By Jane Anne Morris
The Green Bay Packers control Brett Favre’s fate, but the people control the Green Bay Packers. The thousands of Wisconsinites who own stock in the team should hold a town meeting at Lambeau Field at the upcoming July 24 annual meeting of Green Bay Packers Inc., and make some decisions the old-fashioned way.
Every July, Wisconsin newspapers run photos of thousands of Green Bay Packers fans attending the annual stockholder’s meeting. Over 100,000 stockholders collectively “own” the team, the NFL’s only community-owned team. Current league rules prohibit community ownership.
The green and gold’s special structure, a public, nonprofit corporation, was “grandfathered” into the NFL in 1961. How else could a relatively small media market keep such a legendary team? The hullabaloo that accompanies having such a charismatic team in your town brings local benefits, and all team profits go to the American Legion.
In the “old days” of corporations, all stockholders held voting stock, and chose management to fulfill their aims, which were usually more than merely pecuniary. Sure, they wanted to make some money, but they also wanted other things: a train line to carry their crops to market at fair rates, the business that would be drawn to a crossroads with a railway stop, or a factory that would pay good wages and provide safe working conditions for their sons and daughters.
Today, in corporations — both for-profit and nonprofit — and even in government (gasp!), non-democratic structures and institutions have insinuated themselves like defensive screens between the stockholders (or the people) and the management (or the government). So loyal Green Bay stockholders are spectators not only at Packers games, but in the drama of picking a quarterback, and in making most decisions about the team as a whole.
We need reminding that for all their plump salaries, Brett, his teammates, the coaches, and their staff are all employees. They work for a community-owned nonprofit corporation. That community probably should not be calling in plays during a game, but determining the overall shape of the organization is part of its responsibility as owner. Which brings us back to the matter at hand.
Brett wants to play. Packers management, evidently tiring of his agonizing uncertainty about retirement, doesn’t want to reinstate him. Fearing that he might join the Chicago Bears or the Minnesota Vikings if given the chance, management doesn’t want to release him. A trade, the third option, would allow management to control where he goes.

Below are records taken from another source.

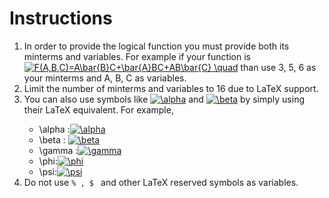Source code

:  <h1>Instructions</h1>
            <ol>
                <li>In order to provide the logical function you must provide both its minterms and variables. 
                    For example if your function is <a href="https://www.codecogs.com/eqnedit.php?latex=\inline&space;\fn_jvn&space;F(A,B,C)=A\bar{B}C&plus;\bar{A}BC&plus;AB\bar{C}&space;\quad" target="_blank"><img src="https://latex.codecogs.com/svg.latex?\inline&space;\fn_jvn&space;F(A,B,C)=A\bar{B}C&plus;\bar{A}BC&plus;AB\bar{C}&space;\quad" title="F(A,B,C)=A\bar{B}C+\bar{A}BC+AB\bar{C} \quad" /></a> than use 3, 5, 6 as your minterms and A, B, C as variables.</li>
                <li>Limit the number of minterms and variables to 16 due to LaTeX support.</li> 
                <li>You can also use symbols like <a href="https://www.codecogs.com/eqnedit.php?latex=\inline&space;\fn_jvn&space;\alpha" target="_blank"><img src="https://latex.codecogs.com/svg.latex?\inline&space;\fn_jvn&space;\alpha" title="\alpha" /></a> and <a href="https://www.codecogs.com/eqnedit.php?latex=\inline&space;\fn_jvn&space;\beta" target="_blank"><img src="https://latex.codecogs.com/svg.latex?\inline&space;\fn_jvn&space;\beta" title="\beta" /></a> by simply using their LaTeX equivalent. For example,</li>   
                <ul>
                    <li>\alpha :<a href="https://www.codecogs.com/eqnedit.php?latex=\inline&space;\fn_jvn&space;\alpha" target="_blank"><img src="https://latex.codecogs.com/svg.latex?\inline&space;\fn_jvn&space;\alpha" title="\alpha" /></a></li>
                    <li>\beta : <a href="https://www.codecogs.com/eqnedit.php?latex=\inline&space;\fn_jvn&space;\beta" target="_blank"><img src="https://latex.codecogs.com/svg.latex?\inline&space;\fn_jvn&space;\beta" title="\beta" /></a></li>
                    <li>\gamma :<a href="https://www.codecogs.com/eqnedit.php?latex=\inline&space;\fn_jvn&space;\gamma" target="_blank"><img src="https://latex.codecogs.com/svg.latex?\inline&space;\fn_jvn&space;\gamma" title="\gamma" /></a></li>
                    <li>\phi:<a href="https://www.codecogs.com/eqnedit.php?latex=\inline&space;\fn_jvn&space;\phi" target="_blank"><img src="https://latex.codecogs.com/svg.latex?\inline&space;\fn_jvn&space;\phi" title="\phi" /></a></li>
                    <li>\psi:<a href="https://www.codecogs.com/eqnedit.php?latex=\inline&space;\fn_jvn&space;\psi" target="_blank"><img src="https://latex.codecogs.com/svg.latex?\inline&space;\fn_jvn&space;\psi" title="\psi" /></a></li>
                </ul>
                <li>Do not use  <code>% , $ </code> and other LaTeX reserved symbols as variables.</li>
            </ol>
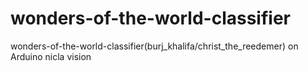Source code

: # wonders-of-the-world-classifier
wonders-of-the-world-classifier(burj_khalifa/christ_the_reedemer) on Arduino nicla vision
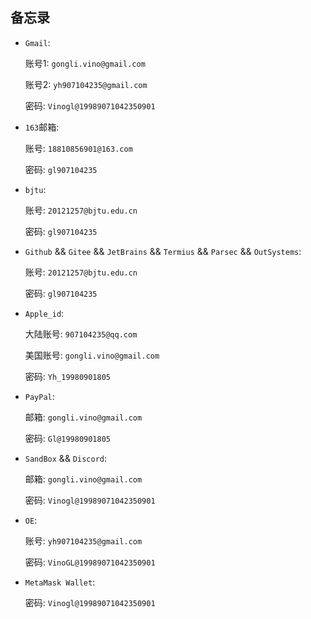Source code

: ## 备忘录
	
* `Gmail`:

	账号1: `gongli.vino@gmail.com`
	
	账号2: `yh907104235@gmail.com`
	
	密码: `Vinogl@19989071042350901`

* `163`邮箱:

	账号: `18810856901@163.com`
	
	密码: `gl907104235`
	
* `bjtu`:

	账号: `20121257@bjtu.edu.cn`
	
	密码: `gl907104235`

* `Github` && `Gitee` && `JetBrains` && `Termius` && `Parsec` && `OutSystems`:

	账号: `20121257@bjtu.edu.cn`

	密码: `gl907104235`

* `Apple_id`:

	大陆账号: `907104235@qq.com`
	
	美国账号: `gongli.vino@gmail.com`

	密码: `Yh_19980901805`

* `PayPal`:

	邮箱: `gongli.vino@gmail.com`

	密码: `Gl@19980901805`

	
* `SandBox` && `Discord`:

	邮箱: `gongli.vino@gmail.com`
	
	密码: `Vinogl@19989071042350901`

* `OE`:

	账号: `yh907104235@gmail.com`

	密码: `VinoGL@19989071042350901`

* `MetaMask Wallet`:

	密码: `Vinogl@19989071042350901`
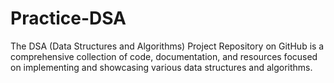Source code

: # Practice-DSA
The DSA (Data Structures and Algorithms) Project Repository on GitHub is a comprehensive collection of code, documentation, and resources focused on implementing and showcasing various data structures and algorithms.
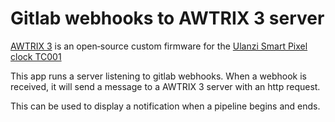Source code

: # Gitlab webhooks to AWTRIX 3 server

[AWTRIX 3](https://github.com/Blueforcer/awtrix3) is an open‑source custom firmware for the [Ulanzi Smart Pixel clock TC001](https://www.ulanzi.com/products/ulanzi-pixel-smart-clock-2882)

This app runs a server listening to gitlab webhooks.
When a webhook is received, it will send a message to a AWTRIX 3 server with an http request.

This can be used to display a notification when a pipeline begins and ends.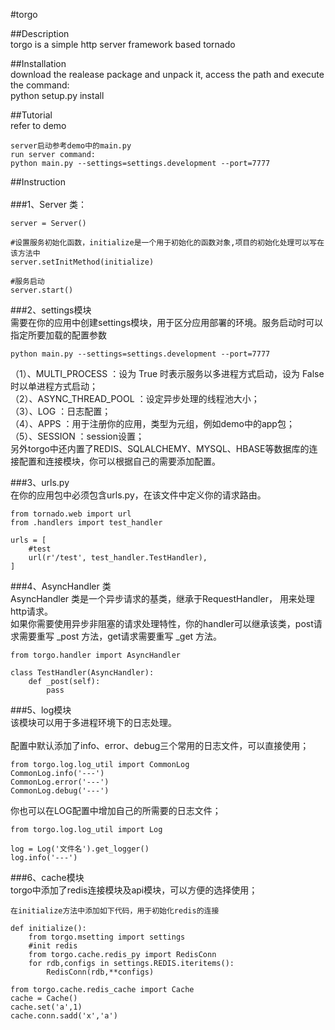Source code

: #torgo

##Description</br>
torgo is a simple http server framework based tornado

##Installation</br>
download the realease package and unpack it, access the path and execute the command:</br>
python setup.py install

##Tutorial</br>
refer to demo

	server启动参考demo中的main.py
    run server command:
    python main.py --settings=settings.development --port=7777
 
##Instruction</br>    
###1、Server 类：</br>

    server = Server()
    
    #设置服务初始化函数，initialize是一个用于初始化的函数对象,项目的初始化处理可以写在该方法中
    server.setInitMethod(initialize) 
    
    #服务启动
    server.start()   

###2、settings模块</br>
需要在你的应用中创建settings模块，用于区分应用部署的环境。服务启动时可以指定所要加载的配置参数</br>

	python main.py --settings=settings.development --port=7777
	
（1）、MULTI_PROCESS	 ：设为 True 时表示服务以多进程方式启动，设为 False 时以单进程方式启动；</br>
（2）、ASYNC_THREAD_POOL ：设定异步处理的线程池大小；</br>
（3）、LOG ：日志配置；</br>
（4）、APPS ：用于注册你的应用，类型为元组，例如demo中的app包；</br>
（5）、SESSION ：session设置；</br>
 另外torgo中还内置了REDIS、SQLALCHEMY、MYSQL、HBASE等数据库的连接配置和连接模块，你可以根据自己的需要添加配置。

###3、urls.py</br>
在你的应用包中必须包含urls.py，在该文件中定义你的请求路由。</br>

	from tornado.web import url
	from .handlers import test_handler
	
	urls = [
	    #test    
	    url(r'/test', test_handler.TestHandler),
	]

###4、AsyncHandler 类</br>
AsyncHandler 类是一个异步请求的基类，继承于RequestHandler， 用来处理http请求。</br>
如果你需要使用异步非阻塞的请求处理特性，你的handler可以继承该类，post请求需要重写 _post 方法，get请求需要重写 _get 方法。</br>

	from torgo.handler import AsyncHandler
	
	class TestHandler(AsyncHandler):  
	    def _post(self):
	    	pass
	    	
###5、log模块</br>
该模块可以用于多进程环境下的日志处理。</br>	    	
配置中默认添加了info、error、debug三个常用的日志文件，可以直接使用；</br>

	from torgo.log.log_util import CommonLog
	CommonLog.info('---')
	CommonLog.error('---')
	CommonLog.debug('---')
	
你也可以在LOG配置中增加自己的所需要的日志文件；</br>

	from torgo.log.log_util import Log
	
    log = Log('文件名').get_logger()
    log.info('---')	

###6、cache模块</br>
torgo中添加了redis连接模块及api模块，可以方便的选择使用；</br>

	在initialize方法中添加如下代码，用于初始化redis的连接
	
	def initialize():
		from torgo.msetting import settings
	    #init redis
	    from torgo.cache.redis_py import RedisConn
	    for rdb,configs in settings.REDIS.iteritems():
	        RedisConn(rdb,**configs)   
	        
	from torgo.cache.redis_cache import Cache      
	cache = Cache()
	cache.set('a',1) 
	cache.conn.sadd('x','a')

A big decision looms, and it’s time for management to hear from the owners. It’s time for the community to take back the Pack. After vigorous debate, they should decide what to do about Favre (reinstate, release or trade), and then direct the management to carry out their wishes.
And then, after dispensing with the momentous decision about the quarterback, and exercising all of those community-grounded democratic muscles, we could try them out on some of the issues confronting us outside the stadium.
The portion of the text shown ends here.